/vision_to_mavros

ROS package that converts pose data from external localization system (fiducial tags, VIO, SLAM etc.) to mavros topics, taking into account camera orientation in the body frame.

Primary LanguagePythonGNU General Public License v3.0GPL-3.0

vision_to_mavros

ROS package that listens to /tf, transforms the pose of source_frame_id to target_frame_id, then rotate the frame to match body_frame according to ENU convention with user input roll, pitch, yaw, gamma angles.

Installation (tested with Ubuntu 16.04 LTS):

To install this package with ROS Kinetic:

  1. No dependencies required.
  2. Setup catkin workspace (if not already done so)
mkdir -p ~/catkin_ws/src
cd ~/catkin_ws
catkin init
  1. Clone the repository and build with catkin_make:
cd ~/catkin_ws/src
git clone https://github.com/hoangthien94/vision_to_mavros.git
cd ../
catkin_make

How it works

  • Suppose we have a frame named source_frame_id that is measured in a frame named target_frame_id. Let target_frame_id be the world {W} frame, we want to transform source_frame_id to body {B} frame so that {B} and {W} conform to ENU convention (x is pointing to East direction, y is pointing to the North and z is pointing up).

  • Now assume we already have a default {B} and {W} that are correct in ENU. We will rotate {B} in {W} by an angle gamma_world, in right hand rule. For example, gamma_world equals -1.5707963 (-PI/2) will make {B}'s x axis aligns with {W}'s y axis.

  • source_frame_id will be aligned with that default {B} by rotating around its own x, y, z axis by angles defined by roll_cam, pitch_cam, yaw_cam, in that order.

Node: vision_to_mavros

Parameters:

  • target_frame_id: id of target frame (world/map/base_link)
  • source_frame_id: id of source frame (camera/imu/body_link)
  • output_rate: the output rate at which the pose data will be published.
  • roll_cam, pitch_cam, yaw_cam, gamma_world: angles (in radians) that will convert pose received from source_frame_id to body frame, according to ENU conventions.

Subscribed topic:

  • /tf containing pose/odometry data.

Published topic:

  • /vision_pose of type geometry_msgs/PoseStamped - single pose to be sent to the FCU autopilot (ArduPilot / PX4), published at a frequency defined by output_rate.
  • /body_frame/path of type nav_msgs/Path - visualize trajectory of body frame in rviz.

Example applications

  • A complete guide including installation, configuration and flight tests can be found by the following blog posts.

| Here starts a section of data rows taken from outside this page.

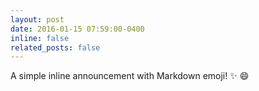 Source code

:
 ```yaml
---
layout: post
date: 2016-01-15 07:59:00-0400
inline: false
related_posts: false
---
```


A simple inline announcement with Markdown emoji! :sparkles: :smile:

There are 3 nodes running in this setup. In 3 separated terminals on RPi:

  • T265 node: roslaunch realsense2_camera rs_t265.launch. The topic /camera/odom/sample/ and /tf should be published.

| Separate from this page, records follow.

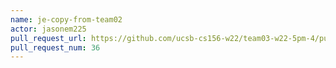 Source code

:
 ```yaml
---
name: je-copy-from-team02
actor: jasonem225
pull_request_url: https://github.com/ucsb-cs156-w22/team03-w22-5pm-4/pull/36
pull_request_num: 36
---
```

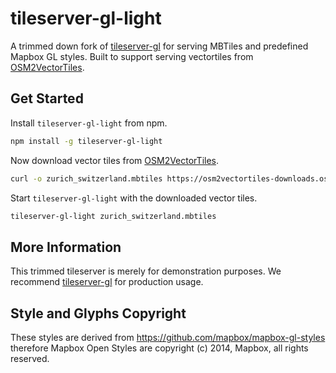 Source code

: # tileserver-gl-light

A trimmed down fork of [tileserver-gl](https://github.com/klokantech/tileserver-gl) for serving MBTiles and
predefined Mapbox GL styles.
Built to support serving vectortiles from [OSM2VectorTiles](http://osm2vectortiles.org/).

## Get Started

Install `tileserver-gl-light` from npm.

```bash
npm install -g tileserver-gl-light
```

Now download vector tiles from [OSM2VectorTiles](http://osm2vectortiles.org/downloads/).

```bash
curl -o zurich_switzerland.mbtiles https://osm2vectortiles-downloads.os.zhdk.cloud.switch.ch/v2.0/extracts/zurich_switzerland.mbtiles
```

Start `tileserver-gl-light` with the downloaded vector tiles.

```bash
tileserver-gl-light zurich_switzerland.mbtiles
```

## More Information

This trimmed tileserver is merely for demonstration purposes.
We recommend [tileserver-gl](https://github.com/klokantech/tileserver-gl)
for production usage.

## Style and Glyphs Copyright

These styles are derived from https://github.com/mapbox/mapbox-gl-styles
therefore Mapbox Open Styles are copyright (c) 2014, Mapbox, all rights reserved.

  • MAVROS node: roslaunch mavros apm.launch (with fcu_url and other parameters in apm.launch modified accordingly).

rostopic echo /mavros/state should show that FCU is connected.

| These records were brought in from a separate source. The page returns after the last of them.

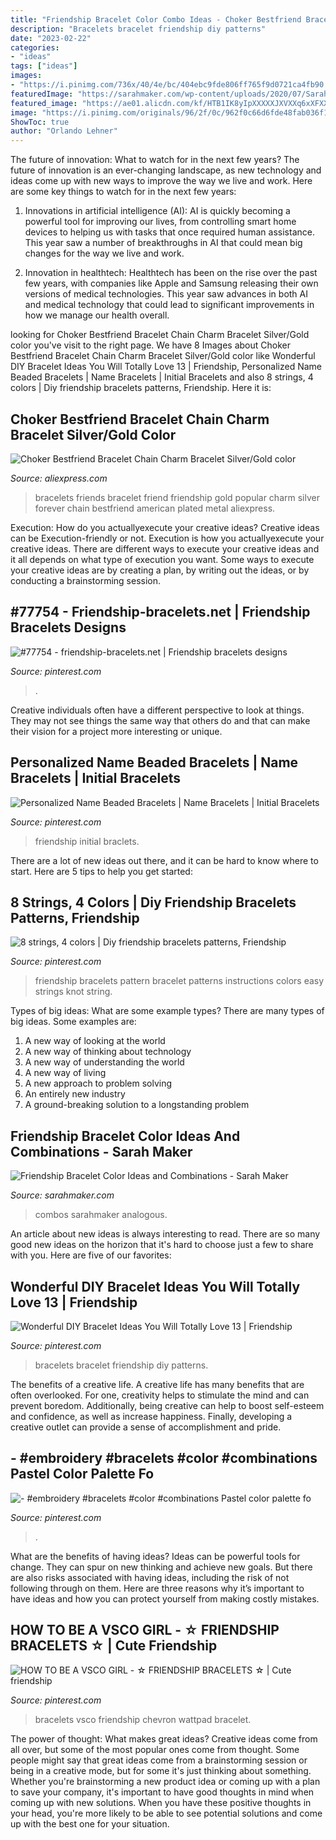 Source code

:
 ```yaml
---
title: "Friendship Bracelet Color Combo Ideas - Choker Bestfriend Bracelet Chain Charm Bracelet Silver/gold Color"
description: "Bracelets bracelet friendship diy patterns"
date: "2023-02-22"
categories:
- "ideas"
tags: ["ideas"]
images:
- "https://i.pinimg.com/736x/40/4e/bc/404ebc9fde806ff765f9d0721ca4fb90.jpg"
featuredImage: "https://sarahmaker.com/wp-content/uploads/2020/07/SarahMaker-FlossColors-3a.jpg"
featured_image: "https://ae01.alicdn.com/kf/HTB1IK8yIpXXXXXJXVXXq6xXFXXXY/Choker-Bestfriend-Bracelet-Chain-Charm-Bracelet-Silver-Gold-color-Bracelet-for-Women-Popular-in-American-Friendship.jpg"
image: "https://i.pinimg.com/originals/96/2f/0c/962f0c66d6fde48fab036f1e501be65b.gif"
ShowToc: true
author: "Orlando Lehner"
---
```



The future of innovation: What to watch for in the next few years?
The future of innovation is an ever-changing landscape, as new technology and ideas come up with new ways to improve the way we live and work. Here are some key things to watch for in the next few years: 
1. Innovations in artificial intelligence (AI): AI is quickly becoming a powerful tool for improving our lives, from controlling smart home devices to helping us with tasks that once required human assistance. This year saw a number of breakthroughs in AI that could mean big changes for the way we live and work. 

2. Innovation in healthtech: Healthtech has been on the rise over the past few years, with companies like Apple and Samsung releasing their own versions of medical technologies. This year saw advances in both AI and medical technology that could lead to significant improvements in how we manage our health overall. 


	

		
looking for Choker Bestfriend Bracelet Chain Charm Bracelet Silver/Gold color you've visit to the right page. We have 8 Images about Choker Bestfriend Bracelet Chain Charm Bracelet Silver/Gold color like Wonderful DIY Bracelet Ideas You Will Totally Love 13 | Friendship, Personalized Name Beaded Bracelets | Name Bracelets | Initial Bracelets and also 8 strings, 4 colors | Diy friendship bracelets patterns, Friendship. Here it is:
		
    
## Choker Bestfriend Bracelet Chain Charm Bracelet Silver/Gold Color

<img loading=lazy src="https://ae01.alicdn.com/kf/HTB1IK8yIpXXXXXJXVXXq6xXFXXXY/Choker-Bestfriend-Bracelet-Chain-Charm-Bracelet-Silver-Gold-color-Bracelet-for-Women-Popular-in-American-Friendship.jpg" onerror="this.onerror=null;this.src='https://tse1.mm.bing.net/th?id=OIP.AzidJL0y8SAQrnSb9Rvp5wHaHa&amp;pid=15.1';" alt="Choker Bestfriend Bracelet Chain Charm Bracelet Silver/Gold color">

_Source: aliexpress.com_

>bracelets friends bracelet friend friendship gold popular charm silver forever chain bestfriend american plated metal aliexpress. 

	

Execution: How do you actuallyexecute your creative ideas?
Creative ideas can be Execution-friendly or not. Execution is how you actuallyexecute your creative ideas. There are different ways to execute your creative ideas and it all depends on what type of execution you want. Some ways to execute your creative ideas are by creating a plan, by writing out the ideas, or by conducting a brainstorming session.

    
## #77754 - Friendship-bracelets.net | Friendship Bracelets Designs

<img loading=lazy src="https://i.pinimg.com/originals/9f/9d/c2/9f9dc2bcf8729e6a8dfee4b3ae68b203.gif" onerror="this.onerror=null;this.src='https://tse3.mm.bing.net/th?id=OIP.7tcpa0fDOLg8Qualii11aAHaPA&amp;pid=15.1';" alt="#77754 - friendship-bracelets.net | Friendship bracelets designs">

_Source: pinterest.com_

>. 

	

Creative individuals often have a different perspective to look at things. They may not see things the same way that others do and that can make their vision for a project more interesting or unique.

    
## Personalized Name Beaded Bracelets | Name Bracelets | Initial Bracelets

<img loading=lazy src="https://i.pinimg.com/736x/7c/e9/da/7ce9dad5b0bb5199ca0ea60275555722.jpg" onerror="this.onerror=null;this.src='https://tse4.mm.bing.net/th?id=OIP.8rjL4mgcj7eG0jeNi0GvzQHaJ4&amp;pid=15.1';" alt="Personalized Name Beaded Bracelets | Name Bracelets | Initial Bracelets">

_Source: pinterest.com_

>friendship initial braclets. 

	

There are a lot of new ideas out there, and it can be hard to know where to start. Here are 5 tips to help you get started: 

    
## 8 Strings, 4 Colors | Diy Friendship Bracelets Patterns, Friendship

<img loading=lazy src="https://i.pinimg.com/originals/96/2f/0c/962f0c66d6fde48fab036f1e501be65b.gif" onerror="this.onerror=null;this.src='https://tse3.mm.bing.net/th?id=OIP.ZwAH4po3u0x78iBmIkgoagAAAA&amp;pid=15.1';" alt="8 strings, 4 colors | Diy friendship bracelets patterns, Friendship">

_Source: pinterest.com_

>friendship bracelets pattern bracelet patterns instructions colors easy strings knot string. 

	

Types of big ideas: What are some example types?
There are many types of big ideas. Some examples are:
1. A new way of looking at the world 
2. A new way of thinking about technology 
3. A new way of understanding the world 
4. A new way of living 
5. A new approach to problem solving 
6. An entirely new industry 
7. A ground-breaking solution to a longstanding problem 

    
## Friendship Bracelet Color Ideas And Combinations - Sarah Maker

<img loading=lazy src="https://sarahmaker.com/wp-content/uploads/2020/07/SarahMaker-FlossColors-3a.jpg" onerror="this.onerror=null;this.src='https://tse1.mm.bing.net/th?id=OIP.O4aQMvM004JGNzUIGXzSVAHaJQ&amp;pid=15.1';" alt="Friendship Bracelet Color Ideas and Combinations - Sarah Maker">

_Source: sarahmaker.com_

>combos sarahmaker analogous. 

	

An article about new ideas is always interesting to read. There are so many good new ideas on the horizon that it's hard to choose just a few to share with you. Here are five of our favorites: 

    
## Wonderful DIY Bracelet Ideas You Will Totally Love 13 | Friendship

<img loading=lazy src="https://i.pinimg.com/736x/12/98/77/12987755be7deb75e5e22e900421f458.jpg" onerror="this.onerror=null;this.src='https://tse1.mm.bing.net/th?id=OIP.kbI-ltejHK_XYRhdpRW8swHaI2&amp;pid=15.1';" alt="Wonderful DIY Bracelet Ideas You Will Totally Love 13 | Friendship">

_Source: pinterest.com_

>bracelets bracelet friendship diy patterns. 

	

The benefits of a creative life.
A creative life has many benefits that are often overlooked. For one, creativity helps to stimulate the mind and can prevent boredom. Additionally, being creative can help to boost self-esteem and confidence, as well as increase happiness. Finally, developing a creative outlet can provide a sense of accomplishment and pride.

    
## - #embroidery #bracelets #color #combinations Pastel Color Palette Fo

<img loading=lazy src="https://i.pinimg.com/736x/19/d5/69/19d569a304b39fb4df710cd67ffa6d41.jpg" onerror="this.onerror=null;this.src='https://tse1.mm.bing.net/th?id=OIP.cCK_a6UksHlmKvWxl_8ALwHaHH&amp;pid=15.1';" alt="- #embroidery #bracelets #color #combinations Pastel color palette fo">

_Source: pinterest.com_

>. 

	

What are the benefits of having ideas?
Ideas can be powerful tools for change. They can spur on new thinking and achieve new goals. But there are also risks associated with having ideas, including the risk of not following through on them. Here are three reasons why it’s important to have ideas and how you can protect yourself from making costly mistakes.

    
## HOW TO BE A VSCO GIRL - ☆ FRIENDSHIP BRACELETS ☆ | Cute Friendship

<img loading=lazy src="https://i.pinimg.com/736x/40/4e/bc/404ebc9fde806ff765f9d0721ca4fb90.jpg" onerror="this.onerror=null;this.src='https://tse4.mm.bing.net/th?id=OIP.qF3exrYgQ6cXHlRJXYW9TQHaFj&amp;pid=15.1';" alt="HOW TO BE A VSCO GIRL - ☆ FRIENDSHIP BRACELETS ☆ | Cute friendship">

_Source: pinterest.com_

>bracelets vsco friendship chevron wattpad bracelet. 

	

The power of thought: What makes great ideas?
Creative ideas come from all over, but some of the most popular ones come from thought. Some people might say that great ideas come from a brainstorming session or being in a creative mode, but for some it's just thinking about something. Whether you're brainstorming a new product idea or coming up with a plan to save your company, it's important to have good thoughts in mind when coming up with new solutions. When you have these positive thoughts in your head, you're more likely to be able to see potential solutions and come up with the best one for your situation.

rostopic echo /mavros/vision_pose/pose is not published

  • vision_to_mavros node: roslaunch vision_to_mavros t265_tf_to_mavros.launch

rostopic echo /mavros/vision_pose/pose should now show pose data from the T265.

rostopic hz /mavros/vision_pose/pose should show that the topic is being published at 30Hz.

Once you have verified each node can run successfully, next time you can launch all 3 nodes at once with: roslaunch vision_to_mavros t265_all_nodes.launch, with:

  • rs_t265.launch as originally provided by realsense-ros.
  • apm.launch modified with your own configuration.
  • t265_tf_to_mavros.launch as is.

View trajectory on rviz

After running roslaunch vision_to_mavros t265_all_nodes.launch, here's how to view the trajectory of t265 on rviz:

  1. On host computer, open up rviz: rosrun rviz rviz.
  2. Add Path, topic name: /body_frame/path to rviz.
  3. Change Fixed Frame to target_frame_id, in the case of Realsense T265: camera_odom_frame.

Usage with AprilTag:

roslaunch vision_to_mavros apriltags_to_mavros.launch

This will launch usb_cam to capture raw images, perform rectification through image_proc, use apriltag_ros to obtain the pose of the tag in the camera frame, and finally vision_to_mavros to first get the pose of camera in the tag frame, transform to body frame by using camera orientation, and publish the body pose to /mavros/vision_pose/pose topic. Note that mavros should be launch separately since it has a lot of output on the terminal.